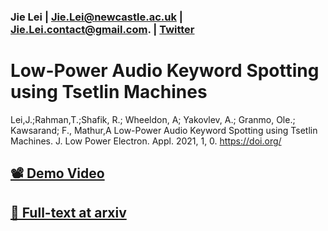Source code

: ### Jie Lei | Jie.Lei@newcastle.ac.uk |  Jie.Lei.contact@gmail.com. | [Twitter](https://twitter.com/That_JieLei)

# Low-Power Audio Keyword Spotting using Tsetlin Machines

Lei,J.;Rahman,T.;Shafik, R.; Wheeldon, A; Yakovlev, A.; Granmo, Ole.; Kawsarand; F., Mathur,A Low-Power Audio Keyword Spotting using Tsetlin Machines. J. Low Power Electron. Appl. 2021, 1, 0. https://doi.org/


## [📽 Demo Video](https://youtu.be/JW0tztpjX8k)

## [📜 Full-text at arxiv](https://arxiv.org/abs/2101.11336)


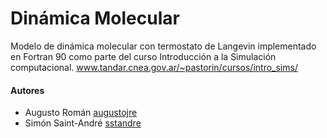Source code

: # Dinámica Molecular
Modelo de dinámica molecular con termostato de Langevin implementado en Fortran 90 como parte del curso Introducción a la Simulación computacional.
www.tandar.cnea.gov.ar/~pastorin/cursos/intro_sims/

#### Autores 
  - Augusto Román [augustojre](https://github.com/augustojre)
  - Simón Saint-André [sstandre](https://github.com/sstandre)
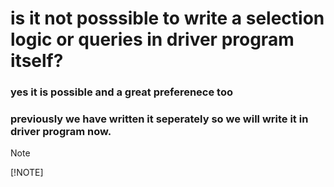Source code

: # is it not posssible to write a selection logic or queries in driver program itself?
### yes it is possible and a great preferenece too
### previously we have written it seperately so we will write it in driver program now.

 

> [!NOTE]
> [!NOTE]
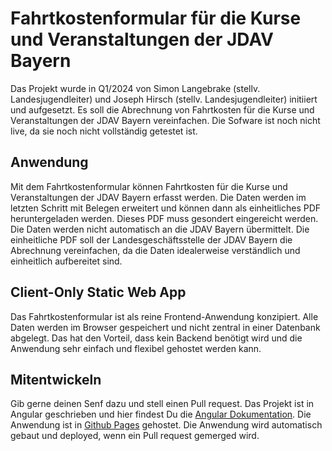 # Fahrtkostenformular für die Kurse und Veranstaltungen der JDAV Bayern

Das Projekt wurde in Q1/2024 von Simon Langebrake (stellv. Landesjugendleiter) und Joseph Hirsch (stellv. Landesjugendleiter) initiiert und aufgesetzt. Es soll die Abrechnung von Fahrtkosten für die Kurse und Veranstaltungen der JDAV Bayern vereinfachen. Die Sofware ist noch nicht live, da sie noch nicht vollständig getestet ist.

## Anwendung

Mit dem Fahrtkostenformular können Fahrtkosten für die Kurse und Veranstaltungen der JDAV Bayern erfasst werden. Die Daten werden im letzten Schritt mit Belegen erweitert und können dann als einheitliches PDF heruntergeladen werden. Dieses PDF muss gesondert eingereicht werden. Die Daten werden nicht automatisch an die JDAV Bayern übermittelt. Die einheitliche PDF soll der Landesgeschäftsstelle der JDAV Bayern die Abrechnung vereinfachen, da die Daten idealerweise verständlich und einheitlich aufbereitet sind.

## Client-Only Static Web App

Das Fahrtkostenformular ist als reine Frontend-Anwendung konzipiert. Alle Daten werden im Browser gespeichert und nicht zentral in einer Datenbank abgelegt. Das hat den Vorteil, dass kein Backend benötigt wird und die Anwendung sehr einfach und flexibel gehostet werden kann.

## Mitentwickeln

Gib gerne deinen Senf dazu und stell einen Pull request. Das Projekt ist in Angular geschrieben und hier findest Du die [Angular Dokumentation](https://angular.io/docs). Die Anwendung ist in [Github Pages](https://pages.github.com/) gehostet. Die Anwendung wird automatisch gebaut und deployed, wenn ein Pull request gemerged wird.
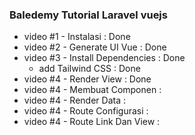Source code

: ### Baledemy Tutorial Laravel vuejs

- video #1 - Instalasi : Done
- video #2 - Generate UI Vue : Done
- video #3 - Install Dependencies : Done
  - add Tailwind CSS : Done
- video #4 - Render View : Done
- video #4 - Membuat Componen : 
- video #4 - Render Data : 
- video #4 - Route Configurasi : 
- video #4 - Route Link Dan View : 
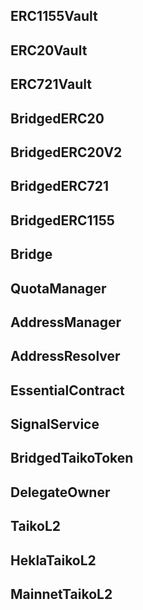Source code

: ## ERC1155Vault

## ERC20Vault

## ERC721Vault

## BridgedERC20

## BridgedERC20V2

## BridgedERC721

## BridgedERC1155

## Bridge

## QuotaManager

## AddressManager

## AddressResolver

## EssentialContract

## SignalService

## BridgedTaikoToken

## DelegateOwner

## TaikoL2

## HeklaTaikoL2

## MainnetTaikoL2

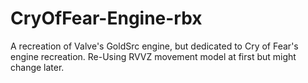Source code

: # CryOfFear-Engine-rbx
A recreation of Valve's GoldSrc engine, but dedicated to Cry of Fear's engine recreation. Re-Using RVVZ movement model at first but might change later.
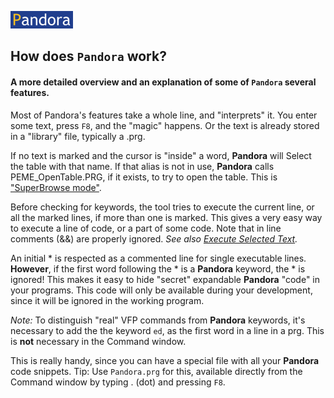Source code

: [![Pandora](Images/pandora2.png)](../README.md)

## How does `Pandora` work? 
#### A more detailed overview and an explanation of some of `Pandora` several features. 

Most of Pandora's features take a whole line, and "interprets" it. You enter some text, press `F8`, and the "magic" happens. Or the text is already stored in a "library" file, typically a .prg. 

If no text is marked and the cursor is "inside" a word, **Pandora** will Select the table with that name. If that alias is not in use, **Pandora** calls PEME_OpenTable.PRG, if it exists, to try to open the table. This is ["SuperBrowse mode"](pansb.md).

Before checking for keywords, the tool tries to execute the current line, or all the marked lines, if more than one is marked. This gives a very easy way to execute a line of code, or a part of some code. Note that in line comments (&&) are properly ignored. *See also [Execute Selected Text](panrc.md).*  

An initial \* is respected as a commented line for single executable lines. **However**, if the first word following the \* is a **Pandora** keyword, the \* is ignored! This makes it easy to hide "secret" expandable **Pandora** "code" in your programs. This code will only be available during your development, since it will be ignored in the working program.

*Note:* To distinguish "real" VFP commands from **Pandora** keywords, it's necessary to add the the keyword `ed`, as the first word in a line in a prg. This is **not** necessary in the Command window. 

This is really handy, since you can have a special file with all your **Pandora** code snippets. Tip: Use `Pandora.prg` for this, available directly from the Command window by typing . (dot) and pressing `F8`.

- **REQUIREMENT**
Repeat each record verbatim, pictures excluded.

- **TASK RESULT**
Source code

: ### Jie Lei | Jie.Lei@newcastle.ac.uk |  Jie.Lei.contact@gmail.com. | [Twitter](https://twitter.com/That_JieLei)

# Low-Power Audio Keyword Spotting using Tsetlin Machines

Lei,J.;Rahman,T.;Shafik, R.; Wheeldon, A; Yakovlev, A.; Granmo, Ole.; Kawsarand; F., Mathur,A Low-Power Audio Keyword Spotting using Tsetlin Machines. J. Low Power Electron. Appl. 2021, 1, 0. https://doi.org/


## [📽 Demo Video](https://youtu.be/JW0tztpjX8k)

## [📜 Full-text at arxiv](https://arxiv.org/abs/2101.11336)


Source code

: # Dinámica Molecular
Modelo de dinámica molecular con termostato de Langevin implementado en Fortran 90 como parte del curso Introducción a la Simulación computacional.
www.tandar.cnea.gov.ar/~pastorin/cursos/intro_sims/

#### Autores 
  - Augusto Román [augustojre](https://github.com/augustojre)
  - Simón Saint-André [sstandre](https://github.com/sstandre)
Source code

: # is it not posssible to write a selection logic or queries in driver program itself?
### yes it is possible and a great preferenece too
### previously we have written it seperately so we will write it in driver program now.

 

> [!NOTE]
> [!NOTE]
 # Fahrtkostenformular für die Kurse und Veranstaltungen der JDAV Bayern

Das Projekt wurde in Q1/2024 von Simon Langebrake (stellv. Landesjugendleiter) und Joseph Hirsch (stellv. Landesjugendleiter) initiiert und aufgesetzt. Es soll die Abrechnung von Fahrtkosten für die Kurse und Veranstaltungen der JDAV Bayern vereinfachen. Die Sofware ist noch nicht live, da sie noch nicht vollständig getestet ist.

## Anwendung

Mit dem Fahrtkostenformular können Fahrtkosten für die Kurse und Veranstaltungen der JDAV Bayern erfasst werden. Die Daten werden im letzten Schritt mit Belegen erweitert und können dann als einheitliches PDF heruntergeladen werden. Dieses PDF muss gesondert eingereicht werden. Die Daten werden nicht automatisch an die JDAV Bayern übermittelt. Die einheitliche PDF soll der Landesgeschäftsstelle der JDAV Bayern die Abrechnung vereinfachen, da die Daten idealerweise verständlich und einheitlich aufbereitet sind.

## Client-Only Static Web App

Das Fahrtkostenformular ist als reine Frontend-Anwendung konzipiert. Alle Daten werden im Browser gespeichert und nicht zentral in einer Datenbank abgelegt. Das hat den Vorteil, dass kein Backend benötigt wird und die Anwendung sehr einfach und flexibel gehostet werden kann.

## Mitentwickeln

Gib gerne deinen Senf dazu und stell einen Pull request. Das Projekt ist in Angular geschrieben und hier findest Du die [Angular Dokumentation](https://angular.io/docs). Die Anwendung ist in [Github Pages](https://pages.github.com/) gehostet. Die Anwendung wird automatisch gebaut und deployed, wenn ein Pull request gemerged wird.
Source code

: ### Baledemy Tutorial Laravel vuejs

- video #1 - Instalasi : Done
- video #2 - Generate UI Vue : Done
- video #3 - Install Dependencies : Done
  - add Tailwind CSS : Done
- video #4 - Render View : Done
- video #4 - Membuat Componen : 
- video #4 - Render Data : 
- video #4 - Route Configurasi : 
- video #4 - Route Link Dan View : 
Source code

: ## ERC1155Vault

## ERC20Vault

## ERC721Vault

## BridgedERC20

## BridgedERC20V2

## BridgedERC721

## BridgedERC1155

## Bridge

## QuotaManager

## AddressManager

## AddressResolver

## EssentialContract

## SignalService

## BridgedTaikoToken

## DelegateOwner

## TaikoL2

## HeklaTaikoL2

## MainnetTaikoL2

Source code

: # CryOfFear-Engine-rbx
A recreation of Valve's GoldSrc engine, but dedicated to Cry of Fear's engine recreation. Re-Using RVVZ movement model at first but might change later.
Source code

: [![Pandora](Images/pandora2.png)](../README.md)

## How does `Pandora` work? 
#### A more detailed overview and an explanation of some of `Pandora` several features. 

Most of Pandora's features take a whole line, and "interprets" it. You enter some text, press `F8`, and the "magic" happens. Or the text is already stored in a "library" file, typically a .prg. 

If no text is marked and the cursor is "inside" a word, **Pandora** will Select the table with that name. If that alias is not in use, **Pandora** calls PEME_OpenTable.PRG, if it exists, to try to open the table. This is ["SuperBrowse mode"](pansb.md).

Before checking for keywords, the tool tries to execute the current line, or all the marked lines, if more than one is marked. This gives a very easy way to execute a line of code, or a part of some code. Note that in line comments (&&) are properly ignored. *See also [Execute Selected Text](panrc.md).*  

An initial \* is respected as a commented line for single executable lines. **However**, if the first word following the \* is a **Pandora** keyword, the \* is ignored! This makes it easy to hide "secret" expandable **Pandora** "code" in your programs. This code will only be available during your development, since it will be ignored in the working program.

*Note:* To distinguish "real" VFP commands from **Pandora** keywords, it's necessary to add the the keyword `ed`, as the first word in a line in a prg. This is **not** necessary in the Command window. 

This is really handy, since you can have a special file with all your **Pandora** code snippets. Tip: Use `Pandora.prg` for this, available directly from the Command window by typing . (dot) and pressing `F8`.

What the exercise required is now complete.